Mo Wen Juan, Fu Xu Ping, Han Xiao Tian, Yang Guang Yuan, Zhang Ji Gang, Guo Feng Hua, Huang Yan, Mao Yu Min, Li Yao, Xie Yi
State Key Laboratory of Genetic Engineering, Institute of Genetics, School of Life Science, Fudan University, Shanghai 200433, PR China.
BMC Genomics. 2009 Jul 29;10:340. doi: 10.1186/1471-2164-10-340.
The identification of gene differential co-expression patterns between cancer stages is a newly developing method to reveal the underlying molecular mechanisms of carcinogenesis. Most researches of this subject lack an algorithm useful for performing a statistical significance assessment involving cancer progression. Lacking this specific algorithm is apparently absent in identifying precise gene pairs correlating to cancer progression.

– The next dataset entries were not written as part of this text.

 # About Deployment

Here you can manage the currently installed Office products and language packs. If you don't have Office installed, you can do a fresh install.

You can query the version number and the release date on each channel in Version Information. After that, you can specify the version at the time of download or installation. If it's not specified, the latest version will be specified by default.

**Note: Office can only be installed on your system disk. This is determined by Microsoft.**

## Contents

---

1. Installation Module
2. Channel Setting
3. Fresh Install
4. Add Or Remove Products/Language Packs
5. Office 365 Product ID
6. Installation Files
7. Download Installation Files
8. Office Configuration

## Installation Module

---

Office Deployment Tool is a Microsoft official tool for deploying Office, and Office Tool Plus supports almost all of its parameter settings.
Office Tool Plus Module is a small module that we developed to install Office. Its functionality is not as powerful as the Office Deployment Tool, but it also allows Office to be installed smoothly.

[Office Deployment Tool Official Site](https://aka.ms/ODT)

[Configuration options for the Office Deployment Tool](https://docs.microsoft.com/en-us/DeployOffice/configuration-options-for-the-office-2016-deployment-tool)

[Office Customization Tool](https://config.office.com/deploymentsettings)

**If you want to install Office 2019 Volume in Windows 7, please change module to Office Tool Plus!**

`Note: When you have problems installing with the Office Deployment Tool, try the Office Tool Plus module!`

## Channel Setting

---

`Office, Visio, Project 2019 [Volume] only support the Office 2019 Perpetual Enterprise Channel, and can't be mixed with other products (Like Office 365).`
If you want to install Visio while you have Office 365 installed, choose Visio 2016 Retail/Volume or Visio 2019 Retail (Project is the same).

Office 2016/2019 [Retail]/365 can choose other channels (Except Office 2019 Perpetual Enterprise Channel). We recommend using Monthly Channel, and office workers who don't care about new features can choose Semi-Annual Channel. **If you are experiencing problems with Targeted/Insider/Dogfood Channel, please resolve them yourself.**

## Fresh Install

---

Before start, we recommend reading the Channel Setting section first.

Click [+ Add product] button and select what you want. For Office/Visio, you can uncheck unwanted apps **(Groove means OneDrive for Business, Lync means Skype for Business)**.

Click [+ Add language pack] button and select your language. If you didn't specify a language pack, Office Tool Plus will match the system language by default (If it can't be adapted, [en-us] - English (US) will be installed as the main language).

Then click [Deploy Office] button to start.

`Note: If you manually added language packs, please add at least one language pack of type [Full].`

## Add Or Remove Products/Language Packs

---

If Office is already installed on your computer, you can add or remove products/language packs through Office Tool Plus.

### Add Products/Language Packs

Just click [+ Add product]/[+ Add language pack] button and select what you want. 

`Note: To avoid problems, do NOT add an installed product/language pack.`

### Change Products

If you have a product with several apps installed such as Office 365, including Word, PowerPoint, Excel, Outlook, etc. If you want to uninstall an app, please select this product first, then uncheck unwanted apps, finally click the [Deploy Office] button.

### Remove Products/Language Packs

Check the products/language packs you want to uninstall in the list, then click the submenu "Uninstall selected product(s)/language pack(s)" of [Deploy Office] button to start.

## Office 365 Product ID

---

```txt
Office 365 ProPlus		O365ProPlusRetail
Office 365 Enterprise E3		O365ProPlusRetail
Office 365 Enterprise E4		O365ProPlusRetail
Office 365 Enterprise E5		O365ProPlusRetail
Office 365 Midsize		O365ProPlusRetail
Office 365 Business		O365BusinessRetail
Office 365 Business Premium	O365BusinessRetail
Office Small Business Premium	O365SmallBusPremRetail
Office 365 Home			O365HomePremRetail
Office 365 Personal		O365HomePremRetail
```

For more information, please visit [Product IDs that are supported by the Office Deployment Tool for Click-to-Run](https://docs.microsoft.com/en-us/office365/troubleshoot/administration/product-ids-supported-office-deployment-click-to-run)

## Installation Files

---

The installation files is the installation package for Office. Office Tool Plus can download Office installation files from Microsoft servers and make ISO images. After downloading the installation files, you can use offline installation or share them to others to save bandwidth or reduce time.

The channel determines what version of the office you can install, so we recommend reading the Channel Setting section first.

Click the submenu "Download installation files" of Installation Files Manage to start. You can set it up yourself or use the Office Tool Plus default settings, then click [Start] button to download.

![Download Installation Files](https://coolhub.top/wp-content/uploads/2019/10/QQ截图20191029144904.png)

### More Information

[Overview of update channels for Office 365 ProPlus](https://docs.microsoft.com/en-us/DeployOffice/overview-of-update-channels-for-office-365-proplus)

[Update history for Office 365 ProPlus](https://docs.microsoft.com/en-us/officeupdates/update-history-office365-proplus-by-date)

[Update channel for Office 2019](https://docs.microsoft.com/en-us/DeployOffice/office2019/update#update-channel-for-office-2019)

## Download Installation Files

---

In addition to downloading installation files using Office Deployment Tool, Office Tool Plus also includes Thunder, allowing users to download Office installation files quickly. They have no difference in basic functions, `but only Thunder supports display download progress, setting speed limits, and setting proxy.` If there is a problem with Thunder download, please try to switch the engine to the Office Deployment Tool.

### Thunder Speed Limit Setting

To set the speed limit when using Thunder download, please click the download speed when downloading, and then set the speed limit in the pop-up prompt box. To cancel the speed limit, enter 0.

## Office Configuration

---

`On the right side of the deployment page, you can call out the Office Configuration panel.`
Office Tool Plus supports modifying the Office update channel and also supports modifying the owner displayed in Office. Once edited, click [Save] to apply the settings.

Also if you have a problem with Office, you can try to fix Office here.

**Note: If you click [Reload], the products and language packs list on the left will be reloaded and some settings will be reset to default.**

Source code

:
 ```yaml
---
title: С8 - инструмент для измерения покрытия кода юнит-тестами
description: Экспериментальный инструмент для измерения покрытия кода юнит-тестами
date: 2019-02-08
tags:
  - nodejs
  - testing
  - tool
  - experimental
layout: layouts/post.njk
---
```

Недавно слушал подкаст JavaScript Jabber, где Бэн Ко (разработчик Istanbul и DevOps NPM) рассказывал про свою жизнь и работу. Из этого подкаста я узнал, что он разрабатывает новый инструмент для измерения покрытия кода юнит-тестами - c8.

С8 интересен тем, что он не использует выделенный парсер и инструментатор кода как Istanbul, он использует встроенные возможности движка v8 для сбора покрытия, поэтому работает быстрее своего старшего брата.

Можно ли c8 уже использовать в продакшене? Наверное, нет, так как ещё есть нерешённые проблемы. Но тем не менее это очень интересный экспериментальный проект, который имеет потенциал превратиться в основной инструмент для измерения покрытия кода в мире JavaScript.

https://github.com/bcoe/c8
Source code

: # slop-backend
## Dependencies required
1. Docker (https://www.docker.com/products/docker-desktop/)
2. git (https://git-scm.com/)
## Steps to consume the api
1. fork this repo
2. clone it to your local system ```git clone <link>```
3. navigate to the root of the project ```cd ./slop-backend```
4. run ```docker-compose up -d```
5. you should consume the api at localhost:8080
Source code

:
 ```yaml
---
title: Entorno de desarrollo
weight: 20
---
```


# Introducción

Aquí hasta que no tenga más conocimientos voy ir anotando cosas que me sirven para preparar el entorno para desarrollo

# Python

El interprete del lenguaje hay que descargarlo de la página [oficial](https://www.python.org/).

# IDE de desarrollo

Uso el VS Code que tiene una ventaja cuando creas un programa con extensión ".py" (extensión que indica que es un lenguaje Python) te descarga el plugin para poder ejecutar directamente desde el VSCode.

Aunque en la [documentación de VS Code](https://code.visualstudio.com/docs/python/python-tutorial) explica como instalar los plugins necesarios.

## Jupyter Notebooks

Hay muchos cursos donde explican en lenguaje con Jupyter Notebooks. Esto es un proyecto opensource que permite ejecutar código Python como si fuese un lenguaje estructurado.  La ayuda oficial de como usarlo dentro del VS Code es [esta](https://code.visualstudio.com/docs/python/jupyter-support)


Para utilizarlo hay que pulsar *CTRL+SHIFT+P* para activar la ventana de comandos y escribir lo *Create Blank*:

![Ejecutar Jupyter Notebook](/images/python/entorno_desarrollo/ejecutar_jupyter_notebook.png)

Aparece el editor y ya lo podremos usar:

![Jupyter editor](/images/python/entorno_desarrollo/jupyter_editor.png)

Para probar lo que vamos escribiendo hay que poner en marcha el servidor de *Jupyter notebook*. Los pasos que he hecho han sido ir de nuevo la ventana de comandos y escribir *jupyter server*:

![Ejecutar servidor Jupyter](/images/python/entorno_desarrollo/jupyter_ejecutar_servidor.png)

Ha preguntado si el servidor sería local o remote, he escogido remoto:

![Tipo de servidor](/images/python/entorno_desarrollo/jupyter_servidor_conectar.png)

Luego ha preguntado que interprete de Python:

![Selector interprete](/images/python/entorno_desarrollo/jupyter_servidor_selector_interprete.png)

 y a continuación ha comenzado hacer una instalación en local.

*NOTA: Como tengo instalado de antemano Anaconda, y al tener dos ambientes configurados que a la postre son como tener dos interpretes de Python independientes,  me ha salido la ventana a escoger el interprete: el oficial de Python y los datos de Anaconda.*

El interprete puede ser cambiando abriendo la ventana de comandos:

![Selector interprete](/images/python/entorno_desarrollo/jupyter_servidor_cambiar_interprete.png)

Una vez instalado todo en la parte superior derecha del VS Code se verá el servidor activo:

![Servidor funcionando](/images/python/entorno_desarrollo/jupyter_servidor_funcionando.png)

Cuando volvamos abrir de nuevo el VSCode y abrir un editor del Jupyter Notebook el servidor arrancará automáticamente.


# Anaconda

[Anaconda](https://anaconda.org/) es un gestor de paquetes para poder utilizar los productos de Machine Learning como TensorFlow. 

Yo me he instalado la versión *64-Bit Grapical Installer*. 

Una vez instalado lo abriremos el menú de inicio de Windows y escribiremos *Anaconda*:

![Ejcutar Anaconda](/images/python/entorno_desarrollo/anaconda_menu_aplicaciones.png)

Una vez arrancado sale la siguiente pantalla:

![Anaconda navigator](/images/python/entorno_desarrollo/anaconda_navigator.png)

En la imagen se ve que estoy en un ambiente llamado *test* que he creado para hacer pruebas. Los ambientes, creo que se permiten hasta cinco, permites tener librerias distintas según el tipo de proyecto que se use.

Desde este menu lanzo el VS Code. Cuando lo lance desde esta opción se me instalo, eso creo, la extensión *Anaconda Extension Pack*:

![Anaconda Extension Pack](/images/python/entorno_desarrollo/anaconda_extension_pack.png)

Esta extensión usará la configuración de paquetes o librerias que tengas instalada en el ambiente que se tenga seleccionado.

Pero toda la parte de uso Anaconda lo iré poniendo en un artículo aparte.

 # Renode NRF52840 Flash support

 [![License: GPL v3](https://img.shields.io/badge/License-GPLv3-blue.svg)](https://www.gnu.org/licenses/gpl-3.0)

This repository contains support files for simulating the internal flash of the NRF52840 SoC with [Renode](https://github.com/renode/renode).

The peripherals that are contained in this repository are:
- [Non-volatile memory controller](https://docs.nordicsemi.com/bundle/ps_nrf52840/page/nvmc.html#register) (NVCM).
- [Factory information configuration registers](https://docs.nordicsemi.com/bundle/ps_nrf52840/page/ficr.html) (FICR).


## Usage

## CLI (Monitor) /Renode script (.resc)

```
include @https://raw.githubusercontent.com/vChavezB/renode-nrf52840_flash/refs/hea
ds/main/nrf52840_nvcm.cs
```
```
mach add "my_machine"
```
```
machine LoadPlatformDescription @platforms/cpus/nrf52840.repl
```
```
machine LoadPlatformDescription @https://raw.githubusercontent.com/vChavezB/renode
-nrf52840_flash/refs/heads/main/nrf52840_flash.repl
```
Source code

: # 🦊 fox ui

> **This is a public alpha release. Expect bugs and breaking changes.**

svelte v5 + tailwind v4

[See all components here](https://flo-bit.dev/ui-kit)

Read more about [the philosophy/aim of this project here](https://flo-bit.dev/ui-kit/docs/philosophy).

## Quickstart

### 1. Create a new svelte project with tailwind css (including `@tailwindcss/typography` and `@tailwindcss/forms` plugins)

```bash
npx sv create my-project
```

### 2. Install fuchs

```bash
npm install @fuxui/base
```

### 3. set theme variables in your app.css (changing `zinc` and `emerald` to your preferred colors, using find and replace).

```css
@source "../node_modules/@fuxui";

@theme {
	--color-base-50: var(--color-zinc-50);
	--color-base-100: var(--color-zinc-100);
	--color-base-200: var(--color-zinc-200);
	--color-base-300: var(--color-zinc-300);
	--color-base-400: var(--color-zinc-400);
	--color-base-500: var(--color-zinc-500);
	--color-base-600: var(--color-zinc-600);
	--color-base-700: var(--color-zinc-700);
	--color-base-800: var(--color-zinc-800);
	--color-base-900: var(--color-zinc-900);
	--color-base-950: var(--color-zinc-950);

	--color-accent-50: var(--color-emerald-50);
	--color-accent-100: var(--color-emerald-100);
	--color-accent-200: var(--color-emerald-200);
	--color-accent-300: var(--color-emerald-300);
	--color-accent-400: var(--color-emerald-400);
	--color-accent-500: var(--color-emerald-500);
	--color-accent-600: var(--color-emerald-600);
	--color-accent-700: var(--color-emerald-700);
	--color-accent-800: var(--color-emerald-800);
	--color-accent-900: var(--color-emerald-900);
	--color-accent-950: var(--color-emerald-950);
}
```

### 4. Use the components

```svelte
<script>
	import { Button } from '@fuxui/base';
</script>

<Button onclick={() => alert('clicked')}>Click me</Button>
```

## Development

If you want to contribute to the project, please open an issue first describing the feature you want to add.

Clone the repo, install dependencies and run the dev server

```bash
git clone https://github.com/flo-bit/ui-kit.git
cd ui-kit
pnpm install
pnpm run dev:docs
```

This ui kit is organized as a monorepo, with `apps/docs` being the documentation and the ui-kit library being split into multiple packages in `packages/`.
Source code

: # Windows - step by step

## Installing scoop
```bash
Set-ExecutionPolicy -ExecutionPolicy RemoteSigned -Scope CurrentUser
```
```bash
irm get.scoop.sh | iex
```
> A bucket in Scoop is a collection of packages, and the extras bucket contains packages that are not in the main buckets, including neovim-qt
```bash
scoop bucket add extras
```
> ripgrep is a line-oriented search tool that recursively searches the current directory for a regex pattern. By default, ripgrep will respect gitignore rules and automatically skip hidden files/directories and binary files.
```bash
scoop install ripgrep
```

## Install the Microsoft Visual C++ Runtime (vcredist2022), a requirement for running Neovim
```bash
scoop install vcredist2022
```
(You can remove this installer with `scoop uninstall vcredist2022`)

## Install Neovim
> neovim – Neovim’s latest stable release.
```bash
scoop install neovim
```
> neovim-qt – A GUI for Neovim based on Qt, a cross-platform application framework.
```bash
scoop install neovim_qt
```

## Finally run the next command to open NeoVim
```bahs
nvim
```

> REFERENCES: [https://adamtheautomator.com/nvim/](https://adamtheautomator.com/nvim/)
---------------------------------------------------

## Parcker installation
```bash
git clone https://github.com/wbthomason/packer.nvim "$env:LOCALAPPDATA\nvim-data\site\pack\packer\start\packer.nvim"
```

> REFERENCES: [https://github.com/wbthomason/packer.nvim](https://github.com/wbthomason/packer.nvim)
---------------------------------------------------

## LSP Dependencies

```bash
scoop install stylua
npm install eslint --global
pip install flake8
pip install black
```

In this investigation we studied gene pair co-expression change by using a stochastic process model for approximating the underlying dynamic procedure of the co-expression change during cancer progression. Also, we presented a novel analytical method named 'Stochastic process model for Identifying differentially co-expressed Gene pair' (SIG method). This method has been applied to two well known prostate cancer data sets: hormone sensitive versus hormone resistant, and healthy versus cancerous. From these data sets, 428,582 gene pairs and 303,992 gene pairs were identified respectively. Afterwards, we used two different current statistical methods to the same data sets, which were developed to identify gene pair differential co-expression and did not consider cancer progression in algorithm. We then compared these results from three different perspectives: progression analysis, gene pair identification effectiveness analysis, and pathway enrichment analysis. Statistical methods were used to quantify the quality and performance of these different perspectives. They included: Re-identification Scale (RS) and Progression Score (PS) in progression analysis, True Positive Rate (TPR) in gene pair analysis, and Pathway Enrichment Score (PES) in pathway analysis. Our results show small values of RS and large values of PS, TPR, and PES; thus, suggesting that gene pairs identified by the SIG method are highly correlated with cancer progression, and highly enriched in disease-specific pathways. From this research, several gene interaction networks inferred could provide clues for the mechanism of prostate cancer progression.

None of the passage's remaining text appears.